BEGIN
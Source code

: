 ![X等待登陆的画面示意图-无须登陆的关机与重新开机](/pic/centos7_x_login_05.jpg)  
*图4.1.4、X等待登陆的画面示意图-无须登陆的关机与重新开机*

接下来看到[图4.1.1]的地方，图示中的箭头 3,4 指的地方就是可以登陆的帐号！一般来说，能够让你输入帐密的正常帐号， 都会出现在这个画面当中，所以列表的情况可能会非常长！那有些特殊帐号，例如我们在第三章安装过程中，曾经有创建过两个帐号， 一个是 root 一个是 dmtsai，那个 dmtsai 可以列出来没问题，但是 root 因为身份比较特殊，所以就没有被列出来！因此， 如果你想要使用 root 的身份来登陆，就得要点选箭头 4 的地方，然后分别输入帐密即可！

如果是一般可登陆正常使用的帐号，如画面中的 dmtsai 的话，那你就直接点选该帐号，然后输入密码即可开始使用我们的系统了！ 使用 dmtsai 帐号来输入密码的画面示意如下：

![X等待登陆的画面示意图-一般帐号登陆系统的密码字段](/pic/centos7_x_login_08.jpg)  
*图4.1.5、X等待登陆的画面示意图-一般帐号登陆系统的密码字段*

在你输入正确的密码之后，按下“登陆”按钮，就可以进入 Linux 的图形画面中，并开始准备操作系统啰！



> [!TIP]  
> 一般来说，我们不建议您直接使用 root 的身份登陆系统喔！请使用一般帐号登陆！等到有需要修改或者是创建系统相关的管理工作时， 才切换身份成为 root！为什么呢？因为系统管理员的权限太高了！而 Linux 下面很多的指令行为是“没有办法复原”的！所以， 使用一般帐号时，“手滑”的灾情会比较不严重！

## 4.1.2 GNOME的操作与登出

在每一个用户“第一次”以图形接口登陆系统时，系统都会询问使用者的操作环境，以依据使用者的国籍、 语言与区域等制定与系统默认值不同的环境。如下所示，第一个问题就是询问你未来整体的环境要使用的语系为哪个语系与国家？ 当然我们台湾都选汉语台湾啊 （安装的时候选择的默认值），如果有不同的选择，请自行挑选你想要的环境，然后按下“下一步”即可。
END
### To do
Could you work out how many lines in the material contain the word "X等待登陆的画面示意图"? Reply with the number only.

### Result of the exercise
4